Bertie is my two-year old spaniel. Love him to bits!!

Now, that’s quite enough of me!

I am nominating the following blogs for the Liebster Award. No offence taken if any of my nominees don’t wish to take part. I hope that you are anyway happy to be nominated!

http://annemadelinedesigns.com – Anne marie
http://ryanlanz.com/ – A writers’ path
https://serinssphere.wordpress.com/
Kiwi Bee at https://kiwibeeblogger.wordpress.com
http://dailyinspirationblog.com
https://kelzbelzphotography.wordpress.com
http://freshfieldgrove.com.au/category/blog – Farmer Fi
http://whattohavefordinnertonight.com/ – Harriet
https://paintintoacorner.wordpress.com/ – Sara
http://markbialczak.com/ – Mark

The Official Rules Of The Liebster Award (non-bloggers do not need to read on..)

If you have been nominated for The Liebster Award AND YOU CHOOSE TO ACCEPT IT, write a blog post about the Liebster award in which you:

1. thank the person who nominated you, and post a link to their blog on your blog.

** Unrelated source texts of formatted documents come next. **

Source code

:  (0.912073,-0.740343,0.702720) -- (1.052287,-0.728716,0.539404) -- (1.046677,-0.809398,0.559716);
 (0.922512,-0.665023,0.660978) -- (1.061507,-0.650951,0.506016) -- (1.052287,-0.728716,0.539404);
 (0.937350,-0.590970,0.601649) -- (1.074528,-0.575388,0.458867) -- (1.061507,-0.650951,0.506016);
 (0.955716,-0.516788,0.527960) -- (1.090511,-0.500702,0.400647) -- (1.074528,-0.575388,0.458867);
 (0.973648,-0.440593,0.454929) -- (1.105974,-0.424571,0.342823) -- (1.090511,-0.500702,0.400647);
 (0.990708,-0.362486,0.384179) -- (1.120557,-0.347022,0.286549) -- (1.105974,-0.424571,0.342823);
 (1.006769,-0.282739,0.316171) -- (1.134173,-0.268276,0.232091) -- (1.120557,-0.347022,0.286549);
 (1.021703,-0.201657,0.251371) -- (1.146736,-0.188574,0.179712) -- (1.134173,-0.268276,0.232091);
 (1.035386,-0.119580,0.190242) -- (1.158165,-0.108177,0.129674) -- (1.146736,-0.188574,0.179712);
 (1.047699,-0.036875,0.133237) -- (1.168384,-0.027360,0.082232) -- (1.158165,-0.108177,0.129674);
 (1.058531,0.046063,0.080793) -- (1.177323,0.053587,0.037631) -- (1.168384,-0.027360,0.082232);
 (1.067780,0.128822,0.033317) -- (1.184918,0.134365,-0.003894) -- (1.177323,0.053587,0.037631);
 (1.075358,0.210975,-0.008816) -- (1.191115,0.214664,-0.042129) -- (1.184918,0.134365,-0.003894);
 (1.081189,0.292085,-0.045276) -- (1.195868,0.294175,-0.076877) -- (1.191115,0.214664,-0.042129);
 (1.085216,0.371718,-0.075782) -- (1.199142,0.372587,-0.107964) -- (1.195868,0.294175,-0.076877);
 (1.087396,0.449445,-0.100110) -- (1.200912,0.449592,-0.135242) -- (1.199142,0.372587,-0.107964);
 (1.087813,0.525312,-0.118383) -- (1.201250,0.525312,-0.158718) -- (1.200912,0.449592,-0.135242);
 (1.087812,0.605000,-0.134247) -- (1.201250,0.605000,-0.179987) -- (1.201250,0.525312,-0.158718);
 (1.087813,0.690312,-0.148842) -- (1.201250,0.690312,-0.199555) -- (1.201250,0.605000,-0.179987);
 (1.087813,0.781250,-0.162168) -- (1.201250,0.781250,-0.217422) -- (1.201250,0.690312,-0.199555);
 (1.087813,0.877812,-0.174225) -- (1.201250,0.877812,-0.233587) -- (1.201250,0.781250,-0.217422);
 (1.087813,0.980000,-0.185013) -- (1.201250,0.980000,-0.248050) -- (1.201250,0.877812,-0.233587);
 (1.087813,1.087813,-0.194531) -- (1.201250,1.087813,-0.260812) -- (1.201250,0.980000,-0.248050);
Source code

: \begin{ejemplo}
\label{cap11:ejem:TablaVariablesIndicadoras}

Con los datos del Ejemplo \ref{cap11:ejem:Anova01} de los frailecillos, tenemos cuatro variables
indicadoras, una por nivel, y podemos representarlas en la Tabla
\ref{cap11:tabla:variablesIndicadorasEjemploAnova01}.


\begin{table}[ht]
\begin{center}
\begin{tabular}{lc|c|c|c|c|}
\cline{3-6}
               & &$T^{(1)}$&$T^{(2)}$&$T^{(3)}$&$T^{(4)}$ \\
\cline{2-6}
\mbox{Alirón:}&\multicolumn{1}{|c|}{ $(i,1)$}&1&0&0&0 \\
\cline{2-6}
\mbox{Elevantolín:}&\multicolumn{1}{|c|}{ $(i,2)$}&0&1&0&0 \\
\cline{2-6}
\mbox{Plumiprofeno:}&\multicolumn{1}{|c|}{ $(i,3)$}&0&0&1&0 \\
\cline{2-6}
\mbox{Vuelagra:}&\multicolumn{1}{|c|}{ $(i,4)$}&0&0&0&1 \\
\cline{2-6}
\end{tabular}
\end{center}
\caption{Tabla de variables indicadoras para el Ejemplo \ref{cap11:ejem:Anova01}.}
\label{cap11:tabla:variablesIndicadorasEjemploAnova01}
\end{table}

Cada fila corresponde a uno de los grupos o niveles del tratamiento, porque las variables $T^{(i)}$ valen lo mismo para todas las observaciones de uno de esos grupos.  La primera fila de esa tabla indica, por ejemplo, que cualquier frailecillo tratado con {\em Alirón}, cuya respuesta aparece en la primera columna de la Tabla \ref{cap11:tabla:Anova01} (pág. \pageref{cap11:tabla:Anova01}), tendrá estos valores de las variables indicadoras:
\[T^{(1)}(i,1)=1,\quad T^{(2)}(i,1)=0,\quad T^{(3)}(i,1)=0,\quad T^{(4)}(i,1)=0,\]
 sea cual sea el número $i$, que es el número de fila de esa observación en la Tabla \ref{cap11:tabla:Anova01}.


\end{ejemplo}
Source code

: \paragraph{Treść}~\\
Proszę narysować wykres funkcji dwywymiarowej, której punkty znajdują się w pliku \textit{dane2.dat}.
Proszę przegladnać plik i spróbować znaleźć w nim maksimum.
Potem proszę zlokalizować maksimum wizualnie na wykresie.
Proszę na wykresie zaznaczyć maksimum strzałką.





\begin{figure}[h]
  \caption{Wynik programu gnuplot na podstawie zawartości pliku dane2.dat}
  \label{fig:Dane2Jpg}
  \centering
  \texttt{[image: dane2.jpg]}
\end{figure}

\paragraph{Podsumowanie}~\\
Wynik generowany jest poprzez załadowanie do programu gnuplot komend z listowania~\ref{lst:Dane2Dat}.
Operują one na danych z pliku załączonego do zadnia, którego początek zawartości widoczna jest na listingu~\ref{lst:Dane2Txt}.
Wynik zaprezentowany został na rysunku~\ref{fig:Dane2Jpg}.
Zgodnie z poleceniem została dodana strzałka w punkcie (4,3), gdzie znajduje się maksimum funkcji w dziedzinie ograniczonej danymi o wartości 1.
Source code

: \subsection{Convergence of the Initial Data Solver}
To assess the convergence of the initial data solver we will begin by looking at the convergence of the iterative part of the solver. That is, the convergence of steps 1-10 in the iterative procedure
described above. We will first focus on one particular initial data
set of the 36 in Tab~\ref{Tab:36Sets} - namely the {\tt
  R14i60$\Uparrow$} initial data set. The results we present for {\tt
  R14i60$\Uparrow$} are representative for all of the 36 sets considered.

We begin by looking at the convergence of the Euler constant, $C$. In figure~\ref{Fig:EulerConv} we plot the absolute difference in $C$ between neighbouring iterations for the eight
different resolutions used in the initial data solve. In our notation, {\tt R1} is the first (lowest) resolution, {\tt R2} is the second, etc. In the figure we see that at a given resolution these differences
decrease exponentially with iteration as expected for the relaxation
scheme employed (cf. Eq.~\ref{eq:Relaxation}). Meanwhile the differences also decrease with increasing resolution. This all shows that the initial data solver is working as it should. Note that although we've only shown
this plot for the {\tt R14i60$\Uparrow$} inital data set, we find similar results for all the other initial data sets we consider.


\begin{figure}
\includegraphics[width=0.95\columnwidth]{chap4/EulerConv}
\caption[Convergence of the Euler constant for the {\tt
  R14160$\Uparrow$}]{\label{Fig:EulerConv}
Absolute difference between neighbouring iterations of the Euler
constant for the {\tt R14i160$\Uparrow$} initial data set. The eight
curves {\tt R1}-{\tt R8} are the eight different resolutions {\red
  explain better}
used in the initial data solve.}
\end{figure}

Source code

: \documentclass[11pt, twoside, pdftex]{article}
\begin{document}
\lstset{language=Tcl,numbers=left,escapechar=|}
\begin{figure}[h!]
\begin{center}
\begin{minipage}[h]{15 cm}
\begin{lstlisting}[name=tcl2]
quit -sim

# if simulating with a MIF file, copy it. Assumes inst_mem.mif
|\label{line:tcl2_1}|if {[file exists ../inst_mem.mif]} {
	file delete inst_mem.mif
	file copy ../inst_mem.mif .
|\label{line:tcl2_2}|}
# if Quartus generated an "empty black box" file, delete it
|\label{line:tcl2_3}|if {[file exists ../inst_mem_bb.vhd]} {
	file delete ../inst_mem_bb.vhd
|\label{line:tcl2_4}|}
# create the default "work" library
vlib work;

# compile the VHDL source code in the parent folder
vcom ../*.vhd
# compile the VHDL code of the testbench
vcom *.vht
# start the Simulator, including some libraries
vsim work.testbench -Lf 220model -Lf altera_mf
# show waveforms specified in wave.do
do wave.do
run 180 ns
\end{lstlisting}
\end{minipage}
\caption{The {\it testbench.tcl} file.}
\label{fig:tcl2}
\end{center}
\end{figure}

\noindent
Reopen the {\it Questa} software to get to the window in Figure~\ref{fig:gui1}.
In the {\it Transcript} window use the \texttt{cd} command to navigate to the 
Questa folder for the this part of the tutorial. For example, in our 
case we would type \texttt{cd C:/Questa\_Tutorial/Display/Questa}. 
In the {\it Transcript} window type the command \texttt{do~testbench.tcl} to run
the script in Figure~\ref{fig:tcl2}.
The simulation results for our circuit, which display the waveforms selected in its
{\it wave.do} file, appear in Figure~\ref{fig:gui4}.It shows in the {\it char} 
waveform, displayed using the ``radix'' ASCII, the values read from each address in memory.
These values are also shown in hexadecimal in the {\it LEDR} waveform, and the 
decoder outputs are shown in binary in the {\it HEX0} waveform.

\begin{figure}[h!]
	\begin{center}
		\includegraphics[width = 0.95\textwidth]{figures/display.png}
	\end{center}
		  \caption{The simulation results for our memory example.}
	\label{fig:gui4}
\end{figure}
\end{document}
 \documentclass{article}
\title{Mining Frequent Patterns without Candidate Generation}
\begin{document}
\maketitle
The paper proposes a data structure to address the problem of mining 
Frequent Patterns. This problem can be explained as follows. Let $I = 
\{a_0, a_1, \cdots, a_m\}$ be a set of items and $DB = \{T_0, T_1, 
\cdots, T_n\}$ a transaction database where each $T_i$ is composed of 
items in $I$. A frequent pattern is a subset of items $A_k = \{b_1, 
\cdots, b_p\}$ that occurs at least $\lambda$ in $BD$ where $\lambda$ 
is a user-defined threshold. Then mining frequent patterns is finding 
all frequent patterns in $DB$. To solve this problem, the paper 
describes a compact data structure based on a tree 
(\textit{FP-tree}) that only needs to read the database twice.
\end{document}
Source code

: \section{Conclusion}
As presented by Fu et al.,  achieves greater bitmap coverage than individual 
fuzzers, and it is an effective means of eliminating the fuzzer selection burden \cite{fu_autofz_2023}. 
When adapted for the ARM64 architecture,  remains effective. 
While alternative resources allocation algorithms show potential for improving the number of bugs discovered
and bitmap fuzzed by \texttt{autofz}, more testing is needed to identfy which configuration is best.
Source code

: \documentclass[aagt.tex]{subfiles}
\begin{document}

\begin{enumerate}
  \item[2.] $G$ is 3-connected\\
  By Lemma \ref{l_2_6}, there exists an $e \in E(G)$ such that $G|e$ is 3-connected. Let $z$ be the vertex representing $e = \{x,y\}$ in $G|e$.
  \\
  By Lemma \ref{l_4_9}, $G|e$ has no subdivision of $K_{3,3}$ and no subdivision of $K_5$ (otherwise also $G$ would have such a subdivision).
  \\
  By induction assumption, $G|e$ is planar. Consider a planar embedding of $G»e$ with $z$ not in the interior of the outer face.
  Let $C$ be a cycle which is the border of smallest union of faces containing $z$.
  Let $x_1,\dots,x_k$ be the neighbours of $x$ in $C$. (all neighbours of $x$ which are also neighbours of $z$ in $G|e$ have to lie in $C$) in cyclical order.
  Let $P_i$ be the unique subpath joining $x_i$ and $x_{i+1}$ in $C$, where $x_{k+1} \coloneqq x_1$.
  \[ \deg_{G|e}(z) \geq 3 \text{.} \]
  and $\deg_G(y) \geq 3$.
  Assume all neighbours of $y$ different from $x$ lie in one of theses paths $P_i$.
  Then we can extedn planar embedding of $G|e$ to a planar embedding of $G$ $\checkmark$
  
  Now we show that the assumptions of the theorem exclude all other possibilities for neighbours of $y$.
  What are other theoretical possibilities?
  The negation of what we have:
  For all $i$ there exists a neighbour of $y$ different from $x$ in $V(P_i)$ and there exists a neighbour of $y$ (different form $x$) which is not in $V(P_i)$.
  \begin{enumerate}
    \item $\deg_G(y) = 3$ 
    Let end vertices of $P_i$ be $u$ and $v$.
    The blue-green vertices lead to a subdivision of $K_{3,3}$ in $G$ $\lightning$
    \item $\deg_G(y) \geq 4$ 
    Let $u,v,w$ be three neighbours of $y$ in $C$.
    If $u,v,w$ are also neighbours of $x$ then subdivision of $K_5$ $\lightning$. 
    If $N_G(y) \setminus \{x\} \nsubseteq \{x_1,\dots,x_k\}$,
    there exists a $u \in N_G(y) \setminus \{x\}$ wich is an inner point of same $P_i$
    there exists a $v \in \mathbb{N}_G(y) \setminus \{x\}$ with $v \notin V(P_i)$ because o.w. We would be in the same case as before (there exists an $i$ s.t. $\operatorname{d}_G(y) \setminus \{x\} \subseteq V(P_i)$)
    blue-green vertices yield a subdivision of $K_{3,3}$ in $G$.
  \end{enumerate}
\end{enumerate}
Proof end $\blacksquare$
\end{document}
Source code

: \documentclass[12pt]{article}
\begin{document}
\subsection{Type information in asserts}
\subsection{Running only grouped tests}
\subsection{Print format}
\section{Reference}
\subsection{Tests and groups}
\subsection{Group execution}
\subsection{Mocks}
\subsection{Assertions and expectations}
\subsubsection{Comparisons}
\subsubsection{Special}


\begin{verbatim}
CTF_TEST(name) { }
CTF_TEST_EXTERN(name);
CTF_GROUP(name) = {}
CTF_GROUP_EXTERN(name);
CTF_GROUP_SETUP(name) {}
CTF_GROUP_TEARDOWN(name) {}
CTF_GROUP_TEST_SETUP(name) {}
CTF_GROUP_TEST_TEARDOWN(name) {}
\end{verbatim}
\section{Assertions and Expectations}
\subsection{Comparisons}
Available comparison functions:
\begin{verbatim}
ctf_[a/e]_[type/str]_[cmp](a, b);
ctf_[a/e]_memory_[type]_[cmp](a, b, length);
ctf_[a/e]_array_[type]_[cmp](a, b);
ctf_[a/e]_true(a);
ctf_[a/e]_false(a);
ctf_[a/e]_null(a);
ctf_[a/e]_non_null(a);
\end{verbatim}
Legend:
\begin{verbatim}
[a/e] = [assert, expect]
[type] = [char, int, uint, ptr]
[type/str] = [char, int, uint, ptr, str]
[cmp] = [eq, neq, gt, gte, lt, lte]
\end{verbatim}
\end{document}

2. display the award on your blog — by including it in your post and/or displaying it using a “widget” or a “gadget”. (Note that the best way to do this is to save the image to your own computer and then upload it to your blog post.)

3. answer 11 questions about yourself, which will be provided to you by the person who nominated you.

These are:

1. What is your all-time favourite film
2. What does your ideal Sunday morning look like?
3. Town or country or both?
4. What is your favourite meal – feel free to share your recipe!
5. What would you do if you won the lottery?
6. Arts or Science?
7. How would you feel if you had no TV, phone or internet access for a week?
8. Most memorable travel adventure to date
9. Favourite drink – alcoholic or otherwise
10. What world issue most concerns you today?
11. If your fairy godmother could grant you one wish, what would it be?

4. provide 11 random facts about yourself.

5. nominate 5 – 11 blogs that you feel deserve the award, who have a less than 1000 followers. (Note that you can always ask the blog owner this since not all blogs display a widget that lets the readers know this information!)

6. create a new list of questions for the blogger to answer.

7. list these rules in your post (You can copy and paste from here.) Once you have written and published it, you then have to:

8. Inform the people/blogs that you nominated that they have been nominated for the Liebster award and provide a link for them to your post so that they can learn about it (they might not have ever heard of it!)